The high street has experienced countless changes, some due to local forces and others much further afield. Blockbuster video had a prime spot on the street 10 years ago. You can still go there and order what you’d like, but you would end up with a pizza from Domino’s instead of a movie.
This forms part of a wider trend in Fishponds where more families and young couples have moved into the neighbourhood in recent years. Staff at the popular Crafty Egg say they have seen first hand how the high street has gone from the same few shops that had been there for years, and developed into a high street for a new community.
Ed from the Crafty Egg told BristolLive in November 2023 : “There is what I call an ‘old Fishponds’ and a ‘new Fishponds’. Places like ours foster the new community and it is essential for the high street. The high street needs places like that for the community to interact with one another as more and more suburbs in Bristol have their own community.”
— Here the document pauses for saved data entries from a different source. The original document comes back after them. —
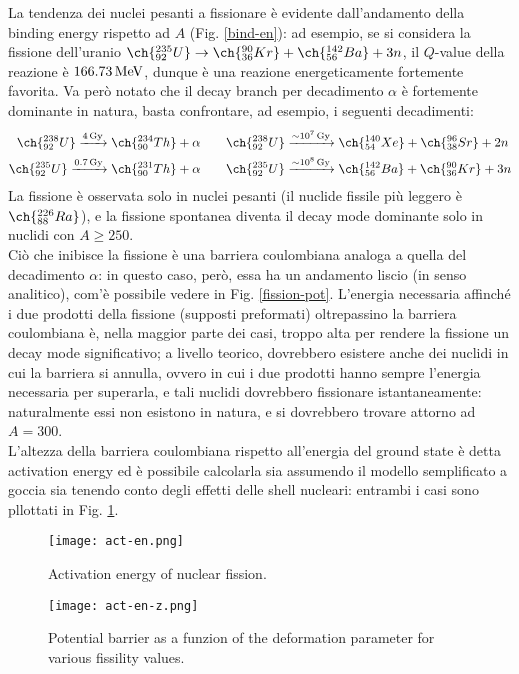 La tendenza dei nuclei pesanti a fissionare è evidente dall'andamento della binding energy rispetto ad $ A $ (Fig. \ref{bind-en}): ad esempio, se si considera la fissione dell'uranio $ \ch{^{235}_{92} U} \rightarrow \ch{^{90}_{36} Kr} + \ch{^{142}_{56} Ba} + 3 n $, il $ Q $-value della reazione è $ 166.73\,\text{MeV} $, dunque è una reazione energeticamente fortemente favorita. Va però notato che il decay branch per decadimento $ \alpha $ è fortemente dominante in natura, basta confrontare, ad esempio, i seguenti decadimenti:
\begin{equation*}
	\begin{split}
		\ch{^{238}_{92} U} \xrightarrow{4\,\text{Gy}} \ch{^{234}_{90} Th} + \alpha &\qquad \ch{^{238}_{92} U} \xrightarrow{\sim 10^7\,\text{Gy}} \ch{^{140}_{54} Xe} + \ch{^{96}_{38} Sr} + 2n\\
		\ch{^{235}_{92} U} \xrightarrow{0.7\,\text{Gy}} \ch{^{231}_{90} Th} + \alpha &\qquad \ch{^{235}_{92} U} \xrightarrow{\sim 10^8\,\text{Gy}} \ch{^{142}_{56} Ba} + \ch{^{90}_{36} Kr} + 3n
	\end{split}
\end{equation*}
La fissione è osservata solo in nuclei pesanti (il nuclide fissile più leggero è $ \ch{^{226}_{88} Ra} $), e la fissione spontanea diventa il decay mode dominante solo in nuclidi con $ A \ge 250 $.\\
Ciò che inibisce la fissione è una barriera coulombiana analoga a quella del decadimento $ \alpha $: in questo caso, però, essa ha un andamento liscio (in senso analitico), com'è possibile vedere in Fig. \ref{fission-pot}. L'energia necessaria affinché i due prodotti della fissione (supposti preformati) oltrepassino la barriera coulombiana è, nella maggior parte dei casi, troppo alta per rendere la fissione un decay mode significativo; a livello teorico, dovrebbero esistere anche dei nuclidi in cui la barriera si annulla, ovvero in cui i due prodotti hanno sempre l'energia necessaria per superarla, e tali nuclidi dovrebbero fissionare istantaneamente: naturalmente essi non esistono in natura, e si dovrebbero trovare attorno ad $ A = 300 $.\\
L'altezza della barriera coulombiana rispetto all'energia del ground state è detta activation energy ed è possibile calcolarla sia assumendo il modello semplificato a goccia sia tenendo conto degli effetti delle shell nucleari: entrambi i casi sono pllottati in Fig. \ref{act-en}.

\begin{figure}
	\centering
	\texttt{[image: act-en.png]}
	\caption{Activation energy of nuclear fission.}
	\label{act-en}
\end{figure}
\begin{figure}
	\centering
	\texttt{[image: act-en-z.png]}
	\caption{Potential barrier as a funzion of the deformation parameter for various fissility values.}
	\label{act-en-z}
\end{figure}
His colleague Luke added: “This new community is younger and more affluent, you get more characters and this means locals are staying in the area rather than going to the city centre. Every time you go on the street you’ll know someone.”
Fishponds high street has had to evolve to somewhere you’d want to be and spend your money, in order to fight off the convenience of online shopping.
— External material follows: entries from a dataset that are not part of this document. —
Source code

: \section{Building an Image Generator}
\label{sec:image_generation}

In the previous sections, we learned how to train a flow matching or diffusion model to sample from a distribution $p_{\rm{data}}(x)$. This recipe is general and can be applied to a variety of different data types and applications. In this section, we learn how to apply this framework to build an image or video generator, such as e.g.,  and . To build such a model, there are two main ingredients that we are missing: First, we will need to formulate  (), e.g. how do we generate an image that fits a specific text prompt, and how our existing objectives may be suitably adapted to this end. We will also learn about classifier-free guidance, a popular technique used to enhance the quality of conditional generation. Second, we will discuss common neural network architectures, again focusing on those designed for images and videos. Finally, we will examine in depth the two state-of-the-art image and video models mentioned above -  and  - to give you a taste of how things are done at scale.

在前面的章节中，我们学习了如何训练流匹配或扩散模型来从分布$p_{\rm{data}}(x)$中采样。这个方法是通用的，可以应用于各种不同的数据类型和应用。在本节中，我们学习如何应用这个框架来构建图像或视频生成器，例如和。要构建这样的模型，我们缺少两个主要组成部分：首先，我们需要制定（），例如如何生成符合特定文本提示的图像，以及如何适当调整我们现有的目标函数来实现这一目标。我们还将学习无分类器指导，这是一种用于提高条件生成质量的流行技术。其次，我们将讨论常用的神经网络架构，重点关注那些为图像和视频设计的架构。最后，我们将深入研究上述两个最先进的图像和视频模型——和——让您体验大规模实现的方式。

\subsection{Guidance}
Ed added: “We celebrate our local community by holding events, supporting local artists and using local coffees and beers, and the sense of community is essential to us. We get a lot of families and a lot of professionals coming in because of our chilled atmosphere in a relaxing environment.
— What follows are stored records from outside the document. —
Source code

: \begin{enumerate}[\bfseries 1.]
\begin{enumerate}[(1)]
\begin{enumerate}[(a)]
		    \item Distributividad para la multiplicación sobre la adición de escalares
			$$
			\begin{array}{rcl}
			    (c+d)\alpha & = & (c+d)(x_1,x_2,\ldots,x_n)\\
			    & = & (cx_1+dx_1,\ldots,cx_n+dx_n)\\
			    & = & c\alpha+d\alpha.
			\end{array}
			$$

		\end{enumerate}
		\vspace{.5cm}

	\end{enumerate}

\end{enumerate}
“Fishponds is building its own community with local shops and cafes. Places like Easton and Bedminster have their own communities and their own characters, and whilst there’s still work to do and a long way to go, Fishponds is getting there.”
The influx of new businesses and new people in the area has started to put a wedge between the ‘old Fishponds’ and the ‘new’. One local told Bristol Live that all her 'favourite places were going and soon there will be nothing for her'.
One notable landmark still in place after 10 years is The Old Post Office, a pub that has defied recent trends and stayed open. A regular local, who wished not to be named, said that places like The Old Post Office are still needed even as changes keep happening.
“We need places like this so we still have something left of our community. It is good that the high street still has life, but what’s the point if we have nothing left?”, he added.
There’s a fine balance to be struck between the old and the new in order to keep the high street going as a positive force for the suburb of Fishponds. Ed adds: “Some locals might have problems with the gentrification as older shops and places are replaced with newer businesses. But I do know that it would be quite a depressing place without the high street in Fishponds.”